*** Opening Entries provided ***

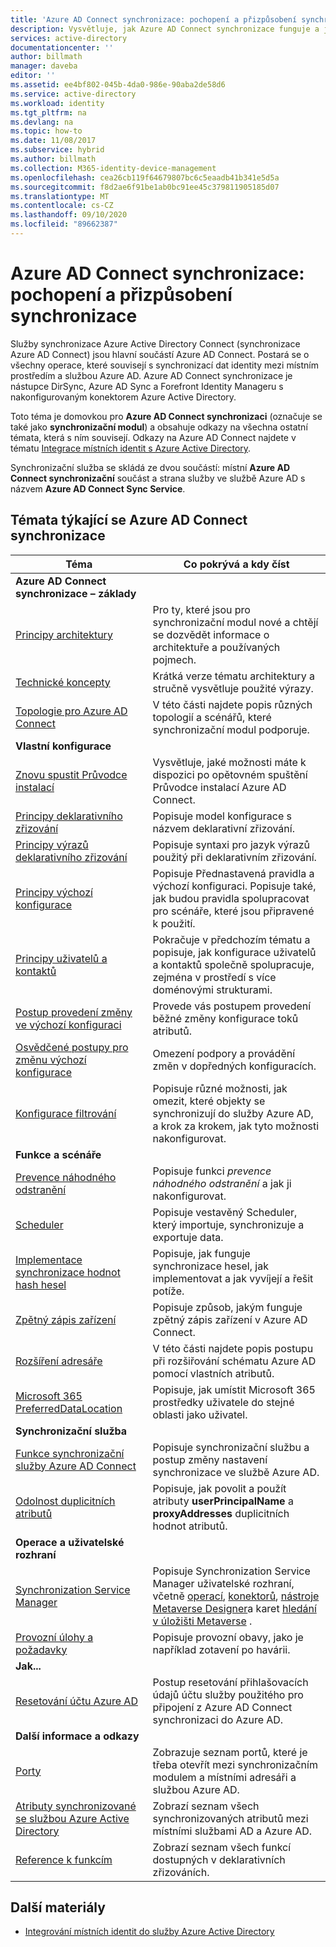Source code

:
 ```yaml
---
title: 'Azure AD Connect synchronizace: pochopení a přizpůsobení synchronizace | Microsoft Docs'
description: Vysvětluje, jak Azure AD Connect synchronizace funguje a jak přizpůsobit.
services: active-directory
documentationcenter: ''
author: billmath
manager: daveba
editor: ''
ms.assetid: ee4bf802-045b-4da0-986e-90aba2de58d6
ms.service: active-directory
ms.workload: identity
ms.tgt_pltfrm: na
ms.devlang: na
ms.topic: how-to
ms.date: 11/08/2017
ms.subservice: hybrid
ms.author: billmath
ms.collection: M365-identity-device-management
ms.openlocfilehash: cea26cb119f64679807bc6c5eaadb41b341e5d5a
ms.sourcegitcommit: f8d2ae6f91be1ab0bc91ee45c379811905185d07
ms.translationtype: MT
ms.contentlocale: cs-CZ
ms.lasthandoff: 09/10/2020
ms.locfileid: "89662387"
---
```

# <a name="azure-ad-connect-sync-understand-and-customize-synchronization"></a>Azure AD Connect synchronizace: pochopení a přizpůsobení synchronizace
Služby synchronizace Azure Active Directory Connect (synchronizace Azure AD Connect) jsou hlavní součástí Azure AD Connect. Postará se o všechny operace, které souvisejí s synchronizací dat identity mezi místním prostředím a službou Azure AD. Azure AD Connect synchronizace je nástupce DirSync, Azure AD Sync a Forefront Identity Manageru s nakonfigurovaným konektorem Azure Active Directory.

Toto téma je domovkou pro **Azure AD Connect synchronizaci** (označuje se také jako **synchronizační modul**) a obsahuje odkazy na všechna ostatní témata, která s ním souvisejí. Odkazy na Azure AD Connect najdete v tématu [Integrace místních identit s Azure Active Directory](whatis-hybrid-identity.md).

Synchronizační služba se skládá ze dvou součástí: místní **Azure AD Connect synchronizační** součást a strana služby ve službě Azure AD s názvem **Azure AD Connect Sync Service**.

## <a name="azure-ad-connect-sync-topics"></a>Témata týkající se Azure AD Connect synchronizace
| Téma | Co pokrývá a kdy číst |
| --- | --- |
| **Azure AD Connect synchronizace – základy** | |
| [Principy architektury](concept-azure-ad-connect-sync-architecture.md) |Pro ty, které jsou pro synchronizační modul nové a chtějí se dozvědět informace o architektuře a používaných pojmech. |
| [Technické koncepty](how-to-connect-sync-technical-concepts.md) |Krátká verze tématu architektury a stručně vysvětluje použité výrazy. |
| [Topologie pro Azure AD Connect](plan-connect-topologies.md) |V této části najdete popis různých topologií a scénářů, které synchronizační modul podporuje. |
| **Vlastní konfigurace** | |
| [Znovu spustit Průvodce instalací](how-to-connect-installation-wizard.md) |Vysvětluje, jaké možnosti máte k dispozici po opětovném spuštění Průvodce instalací Azure AD Connect. |
| [Principy deklarativního zřizování](concept-azure-ad-connect-sync-declarative-provisioning.md) |Popisuje model konfigurace s názvem deklarativní zřizování. |
| [Principy výrazů deklarativního zřizování](concept-azure-ad-connect-sync-declarative-provisioning-expressions.md) |Popisuje syntaxi pro jazyk výrazů použitý při deklarativním zřizování. |
| [Principy výchozí konfigurace](concept-azure-ad-connect-sync-default-configuration.md) |Popisuje Přednastavená pravidla a výchozí konfiguraci. Popisuje také, jak budou pravidla spolupracovat pro scénáře, které jsou připravené k použití. |
| [Principy uživatelů a kontaktů](concept-azure-ad-connect-sync-user-and-contacts.md) |Pokračuje v předchozím tématu a popisuje, jak konfigurace uživatelů a kontaktů společně spolupracuje, zejména v prostředí s více doménovými strukturami. |
| [Postup provedení změny ve výchozí konfiguraci](how-to-connect-sync-change-the-configuration.md) |Provede vás postupem provedení běžné změny konfigurace toků atributů. |
| [Osvědčené postupy pro změnu výchozí konfigurace](how-to-connect-sync-best-practices-changing-default-configuration.md) |Omezení podpory a provádění změn v dopředných konfiguracích. |
| [Konfigurace filtrování](how-to-connect-sync-configure-filtering.md) |Popisuje různé možnosti, jak omezit, které objekty se synchronizují do služby Azure AD, a krok za krokem, jak tyto možnosti nakonfigurovat. |
| **Funkce a scénáře** | |
| [Prevence náhodného odstranění](how-to-connect-sync-feature-prevent-accidental-deletes.md) |Popisuje funkci *prevence náhodného odstranění* a jak ji nakonfigurovat. |
| [Scheduler](how-to-connect-sync-feature-scheduler.md) |Popisuje vestavěný Scheduler, který importuje, synchronizuje a exportuje data. |
| [Implementace synchronizace hodnot hash hesel](how-to-connect-password-hash-synchronization.md) |Popisuje, jak funguje synchronizace hesel, jak implementovat a jak vyvíjejí a řešit potíže. |
| [Zpětný zápis zařízení](how-to-connect-device-writeback.md) |Popisuje způsob, jakým funguje zpětný zápis zařízení v Azure AD Connect. |
| [Rozšíření adresáře](how-to-connect-sync-feature-directory-extensions.md) |V této části najdete popis postupu při rozšiřování schématu Azure AD pomocí vlastních atributů. |
| [Microsoft 365 PreferredDataLocation](how-to-connect-sync-feature-preferreddatalocation.md) |Popisuje, jak umístit Microsoft 365 prostředky uživatele do stejné oblasti jako uživatel. |
| **Synchronizační služba** | |
| [Funkce synchronizační služby Azure AD Connect](how-to-connect-syncservice-features.md) |Popisuje synchronizační službu a postup změny nastavení synchronizace ve službě Azure AD. |
| [Odolnost duplicitních atributů](how-to-connect-syncservice-duplicate-attribute-resiliency.md) |Popisuje, jak povolit a použít atributy **userPrincipalName** a **proxyAddresses** duplicitních hodnot atributů. |
| **Operace a uživatelské rozhraní** | |
| [Synchronization Service Manager](how-to-connect-sync-service-manager-ui.md) |Popisuje Synchronization Service Manager uživatelské rozhraní, včetně [operací](how-to-connect-sync-service-manager-ui-operations.md), [konektorů](how-to-connect-sync-service-manager-ui-connectors.md), [nástroje Metaverse Designer](how-to-connect-sync-service-manager-ui-mvdesigner.md)a karet [hledání v úložišti Metaverse](how-to-connect-sync-service-manager-ui-mvsearch.md) . |
| [Provozní úlohy a požadavky](./how-to-connect-sync-staging-server.md) |Popisuje provozní obavy, jako je například zotavení po havárii. |
| **Jak...** | |
| [Resetování účtu Azure AD](how-to-connect-azureadaccount.md) |Postup resetování přihlašovacích údajů účtu služby použitého pro připojení z Azure AD Connect synchronizaci do Azure AD. |
| **Další informace a odkazy** | |
| [Porty](reference-connect-ports.md) |Zobrazuje seznam portů, které je třeba otevřít mezi synchronizačním modulem a místními adresáři a službou Azure AD. |
| [Atributy synchronizované se službou Azure Active Directory](reference-connect-sync-attributes-synchronized.md) |Zobrazí seznam všech synchronizovaných atributů mezi místními službami AD a Azure AD. |
| [Reference k funkcím](reference-connect-sync-functions-reference.md) |Zobrazí seznam všech funkcí dostupných v deklarativních zřizováních. |

## <a name="additional-resources"></a>Další materiály
* [Integrování místních identit do služby Azure Active Directory](whatis-hybrid-identity.md)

*** Closing Entries provided ***

:: Task directions ::
Looking at the data above, how many lines hold the string "hybrid"? Reply with only the number.

:: Answer box ::
3